* [Supplied records]
┌──

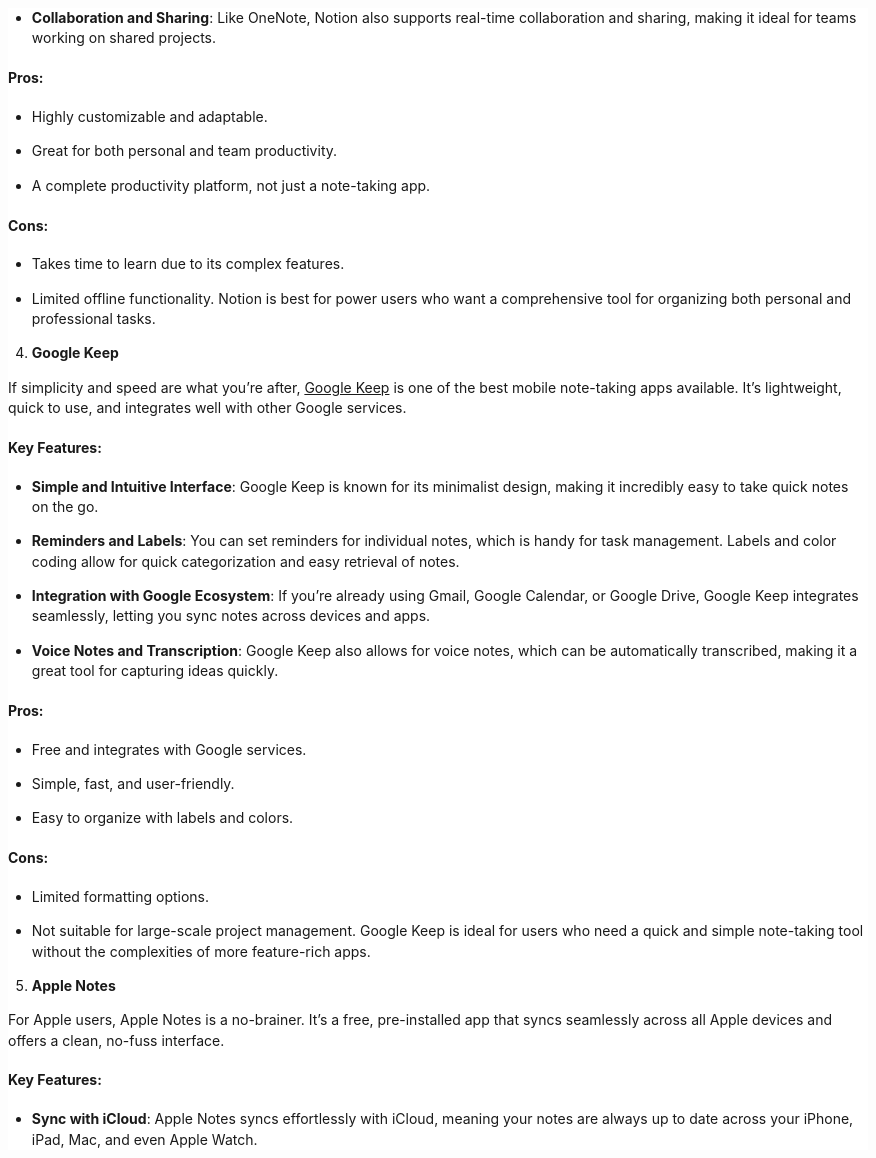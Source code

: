 * **Collaboration and Sharing**: Like OneNote, Notion also supports real-time collaboration and sharing, making it ideal for teams working on shared projects.

#### Pros:
* Highly customizable and adaptable.

* Great for both personal and team productivity.

* A complete productivity platform, not just a note-taking app.

#### Cons:
* Takes time to learn due to its complex features.

* Limited offline functionality.
Notion is best for power users who want a comprehensive tool for organizing both personal and professional tasks.

4. **Google Keep**

If simplicity and speed are what you’re after, <a href="https://keep.google.com" title="">Google Keep</a> is one of the best mobile note-taking apps available. It’s lightweight, quick to use, and integrates well with other Google services.
#### Key Features:
* **Simple and Intuitive Interface**: Google Keep is known for its minimalist design, making it incredibly easy to take quick notes on the go.

* **Reminders and Labels**: You can set reminders for individual notes, which is handy for task management. Labels and color coding allow for quick categorization and easy retrieval of notes.

* **Integration with Google Ecosystem**: If you’re already using Gmail, Google Calendar, or Google Drive, Google Keep integrates seamlessly, letting you sync notes across devices and apps.

* **Voice Notes and Transcription**: Google Keep also allows for voice notes, which can be automatically transcribed, making it a great tool for capturing ideas quickly.

#### Pros:
* Free and integrates with Google services.

* Simple, fast, and user-friendly.

* Easy to organize with labels and colors.

#### Cons:
* Limited formatting options.

* Not suitable for large-scale project management.
Google Keep is ideal for users who need a quick and simple note-taking tool without the complexities of more feature-rich apps.

5. **Apple Notes**

For Apple users, Apple Notes is a no-brainer. It’s a free, pre-installed app that syncs seamlessly across all Apple devices and offers a clean, no-fuss interface.
#### Key Features:
* **Sync with iCloud**: Apple Notes syncs effortlessly with iCloud, meaning your notes are always up to date across your iPhone, iPad, Mac, and even Apple Watch.
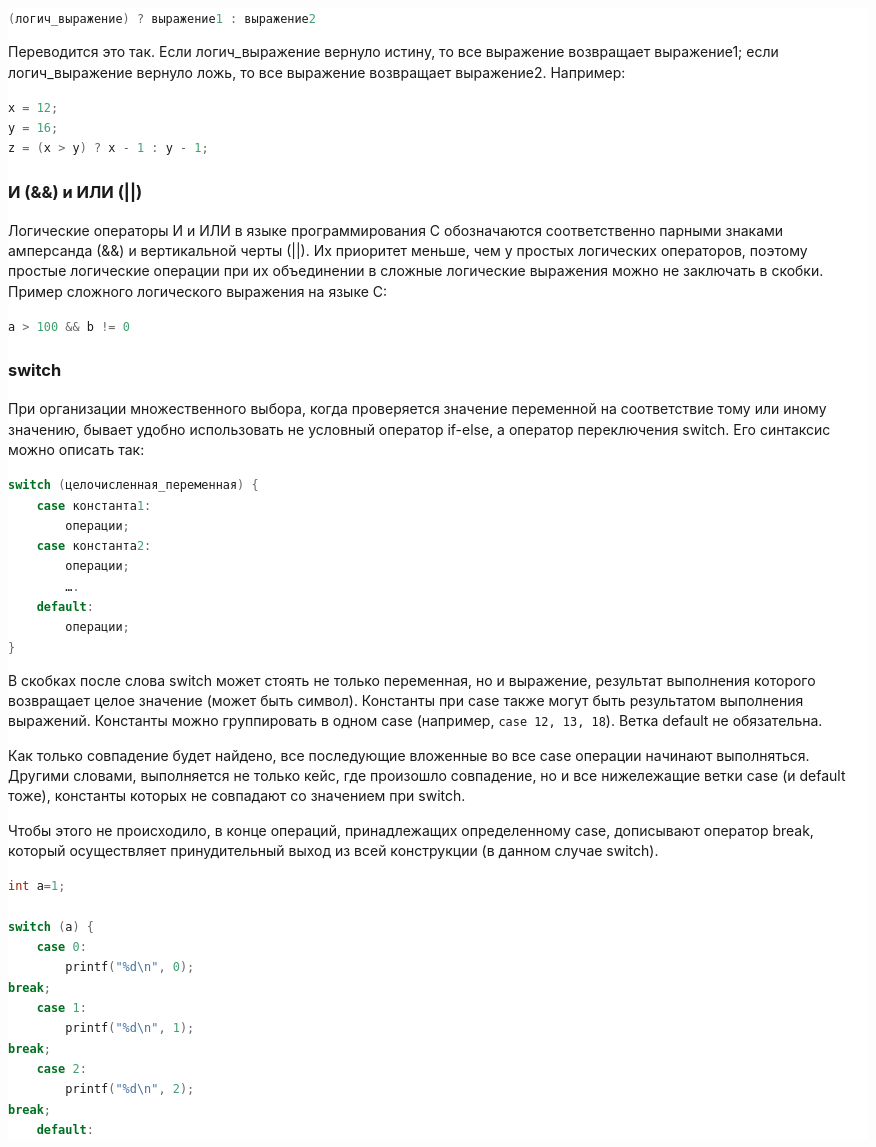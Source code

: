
 ```c
(логич_выражение) ? выражение1 : выражение2
```

Переводится это так. Если логич_выражение вернуло истину, то все выражение возвращает выражение1; если логич_выражение вернуло ложь, то все выражение возвращает выражение2. Например:

```c
x = 12;
y = 16;
z = (x > y) ? x - 1 : y - 1;
```

### **И (&&) и ИЛИ (||)**

Логические операторы И и ИЛИ в языке программирования C обозначаются соответственно парными знаками амперсанда (&&) и вертикальной черты (||). Их приоритет меньше, чем у простых логических операторов, поэтому простые логические операции при их объединении в сложные логические выражения можно не заключать в скобки. Пример сложного логического выражения на языке C:

```c
a > 100 && b != 0
```

### **switch**

При организации множественного выбора, когда проверяется значение переменной на соответствие тому или иному значению, бывает удобно использовать не условный оператор if-else, а оператор переключения switch. Его синтаксис можно описать так:

```c
switch (целочисленная_переменная) {
    case константа1:
        операции;
    case константа2:
        операции;
        ….
    default:
        операции;
}
```

В скобках после слова switch может стоять не только переменная, но и выражение, результат выполнения которого возвращает целое значение (может быть символ). Константы при case также могут быть результатом 
выполнения выражений. Константы можно группировать в одном case (например, `case 12, 13, 18`). Ветка default не обязательна.

Как только совпадение будет найдено, все последующие вложенные во все case операции начинают выполняться. Другими словами, выполняется не только кейс, где произошло совпадение, но и все нижележащие ветки case (и default тоже), константы которых не совпадают со значением при switch.

Чтобы этого не происходило, в конце операций, принадлежащих определенному case, дописывают оператор break, который осуществляет принудительный выход из всей конструкции (в данном случае switch). 

```c
int a=1;

switch (a) {
    case 0:
        printf("%d\n", 0);
break;
    case 1:
        printf("%d\n", 1);
break;
    case 2:
        printf("%d\n", 2);
break;
    default:
```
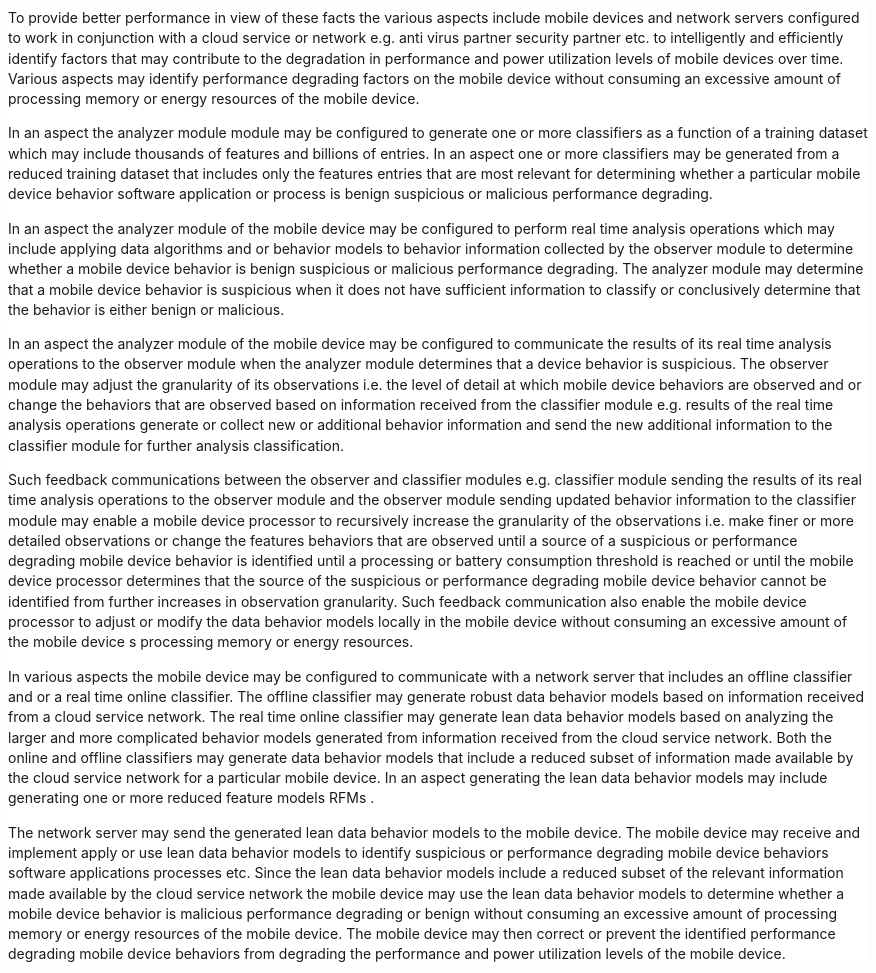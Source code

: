 To provide better performance in view of these facts the various aspects include mobile devices and network servers configured to work in conjunction with a cloud service or network e.g. anti virus partner security partner etc. to intelligently and efficiently identify factors that may contribute to the degradation in performance and power utilization levels of mobile devices over time. Various aspects may identify performance degrading factors on the mobile device without consuming an excessive amount of processing memory or energy resources of the mobile device.

In an aspect the analyzer module module may be configured to generate one or more classifiers as a function of a training dataset which may include thousands of features and billions of entries. In an aspect one or more classifiers may be generated from a reduced training dataset that includes only the features entries that are most relevant for determining whether a particular mobile device behavior software application or process is benign suspicious or malicious performance degrading.

In an aspect the analyzer module of the mobile device may be configured to perform real time analysis operations which may include applying data algorithms and or behavior models to behavior information collected by the observer module to determine whether a mobile device behavior is benign suspicious or malicious performance degrading. The analyzer module may determine that a mobile device behavior is suspicious when it does not have sufficient information to classify or conclusively determine that the behavior is either benign or malicious.

In an aspect the analyzer module of the mobile device may be configured to communicate the results of its real time analysis operations to the observer module when the analyzer module determines that a device behavior is suspicious. The observer module may adjust the granularity of its observations i.e. the level of detail at which mobile device behaviors are observed and or change the behaviors that are observed based on information received from the classifier module e.g. results of the real time analysis operations generate or collect new or additional behavior information and send the new additional information to the classifier module for further analysis classification.

Such feedback communications between the observer and classifier modules e.g. classifier module sending the results of its real time analysis operations to the observer module and the observer module sending updated behavior information to the classifier module may enable a mobile device processor to recursively increase the granularity of the observations i.e. make finer or more detailed observations or change the features behaviors that are observed until a source of a suspicious or performance degrading mobile device behavior is identified until a processing or battery consumption threshold is reached or until the mobile device processor determines that the source of the suspicious or performance degrading mobile device behavior cannot be identified from further increases in observation granularity. Such feedback communication also enable the mobile device processor to adjust or modify the data behavior models locally in the mobile device without consuming an excessive amount of the mobile device s processing memory or energy resources.

In various aspects the mobile device may be configured to communicate with a network server that includes an offline classifier and or a real time online classifier. The offline classifier may generate robust data behavior models based on information received from a cloud service network. The real time online classifier may generate lean data behavior models based on analyzing the larger and more complicated behavior models generated from information received from the cloud service network. Both the online and offline classifiers may generate data behavior models that include a reduced subset of information made available by the cloud service network for a particular mobile device. In an aspect generating the lean data behavior models may include generating one or more reduced feature models RFMs .

The network server may send the generated lean data behavior models to the mobile device. The mobile device may receive and implement apply or use lean data behavior models to identify suspicious or performance degrading mobile device behaviors software applications processes etc. Since the lean data behavior models include a reduced subset of the relevant information made available by the cloud service network the mobile device may use the lean data behavior models to determine whether a mobile device behavior is malicious performance degrading or benign without consuming an excessive amount of processing memory or energy resources of the mobile device. The mobile device may then correct or prevent the identified performance degrading mobile device behaviors from degrading the performance and power utilization levels of the mobile device.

└──

* [What you have to do] Make a copy of each line in the records that has the word "productivity".

* [Answer space]
* Great for both personal and team productivity.
* A complete productivity platform, not just a note-taking app.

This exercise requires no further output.